WHAT IS REQUIRED -> Filter the records below, keeping only lines with the string "take".

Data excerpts
------------------------------------------------------------------------
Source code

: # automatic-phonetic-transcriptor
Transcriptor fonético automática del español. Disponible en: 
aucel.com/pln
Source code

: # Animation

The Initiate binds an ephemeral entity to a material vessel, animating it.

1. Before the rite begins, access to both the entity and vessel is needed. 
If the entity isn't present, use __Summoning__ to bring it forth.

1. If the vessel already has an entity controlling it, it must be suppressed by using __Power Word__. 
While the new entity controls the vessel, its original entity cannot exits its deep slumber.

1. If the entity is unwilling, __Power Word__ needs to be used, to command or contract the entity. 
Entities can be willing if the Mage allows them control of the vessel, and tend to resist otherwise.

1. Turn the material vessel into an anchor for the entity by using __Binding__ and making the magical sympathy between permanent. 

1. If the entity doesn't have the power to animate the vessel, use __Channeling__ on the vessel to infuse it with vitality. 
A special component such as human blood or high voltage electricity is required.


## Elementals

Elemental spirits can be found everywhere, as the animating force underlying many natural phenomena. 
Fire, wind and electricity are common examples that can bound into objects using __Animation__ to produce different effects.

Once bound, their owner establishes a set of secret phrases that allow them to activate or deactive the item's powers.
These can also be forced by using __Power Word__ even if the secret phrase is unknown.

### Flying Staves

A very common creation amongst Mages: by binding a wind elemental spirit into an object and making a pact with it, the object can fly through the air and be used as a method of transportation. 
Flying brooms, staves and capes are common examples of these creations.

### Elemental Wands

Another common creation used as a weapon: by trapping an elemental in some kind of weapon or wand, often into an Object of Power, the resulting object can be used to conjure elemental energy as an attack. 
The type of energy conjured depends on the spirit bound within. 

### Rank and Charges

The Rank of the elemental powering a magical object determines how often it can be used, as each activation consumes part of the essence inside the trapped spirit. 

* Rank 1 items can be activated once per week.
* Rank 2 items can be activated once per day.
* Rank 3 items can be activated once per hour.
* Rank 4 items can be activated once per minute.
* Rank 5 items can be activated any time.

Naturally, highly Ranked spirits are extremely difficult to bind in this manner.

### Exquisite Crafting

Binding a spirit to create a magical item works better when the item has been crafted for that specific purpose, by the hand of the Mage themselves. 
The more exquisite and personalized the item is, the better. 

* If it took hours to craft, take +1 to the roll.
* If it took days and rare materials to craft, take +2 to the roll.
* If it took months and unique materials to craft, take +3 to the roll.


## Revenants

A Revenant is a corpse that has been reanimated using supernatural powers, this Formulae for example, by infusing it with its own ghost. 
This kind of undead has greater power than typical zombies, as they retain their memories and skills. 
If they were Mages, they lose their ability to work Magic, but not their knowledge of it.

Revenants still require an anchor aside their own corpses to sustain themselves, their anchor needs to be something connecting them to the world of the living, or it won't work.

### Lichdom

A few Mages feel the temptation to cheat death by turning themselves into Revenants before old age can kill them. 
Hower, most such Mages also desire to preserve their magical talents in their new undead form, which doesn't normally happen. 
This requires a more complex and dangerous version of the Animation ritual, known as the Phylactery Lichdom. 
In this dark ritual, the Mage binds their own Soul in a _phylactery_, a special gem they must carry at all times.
------------------------------------------------------------------------
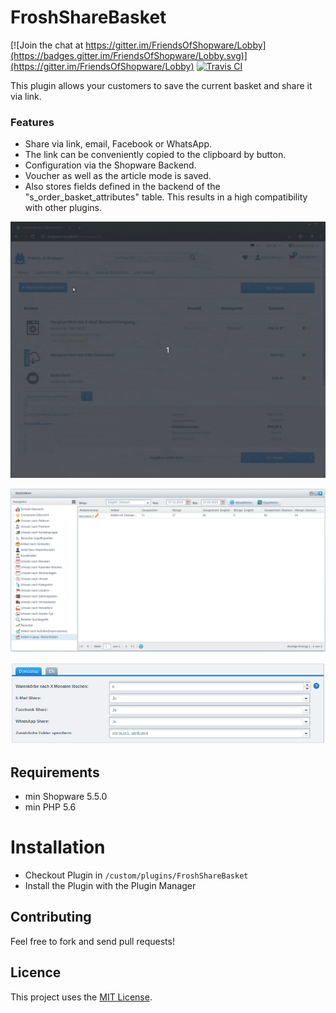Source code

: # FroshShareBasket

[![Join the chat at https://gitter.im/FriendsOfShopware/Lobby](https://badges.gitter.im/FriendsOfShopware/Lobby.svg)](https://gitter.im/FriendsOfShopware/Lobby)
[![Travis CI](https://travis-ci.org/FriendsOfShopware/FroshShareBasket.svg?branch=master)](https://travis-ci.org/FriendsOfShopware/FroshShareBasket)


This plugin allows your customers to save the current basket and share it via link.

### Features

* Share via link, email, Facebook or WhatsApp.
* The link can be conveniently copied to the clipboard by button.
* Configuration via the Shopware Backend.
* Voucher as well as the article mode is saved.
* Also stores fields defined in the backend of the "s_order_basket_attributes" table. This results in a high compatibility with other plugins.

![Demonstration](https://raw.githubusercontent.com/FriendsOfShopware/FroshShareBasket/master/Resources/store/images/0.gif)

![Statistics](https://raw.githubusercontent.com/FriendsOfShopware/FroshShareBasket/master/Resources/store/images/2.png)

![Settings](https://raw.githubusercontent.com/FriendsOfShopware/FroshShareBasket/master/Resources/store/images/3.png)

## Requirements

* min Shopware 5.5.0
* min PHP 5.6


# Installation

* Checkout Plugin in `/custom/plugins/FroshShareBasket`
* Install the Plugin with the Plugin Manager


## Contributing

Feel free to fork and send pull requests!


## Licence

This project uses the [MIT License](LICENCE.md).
------------------------------------------------------------------------
SOLVED PROBLEM ->
* If it took hours to craft, take +1 to the roll.
* If it took days and rare materials to craft, take +2 to the roll.
* If it took months and unique materials to craft, take +3 to the roll.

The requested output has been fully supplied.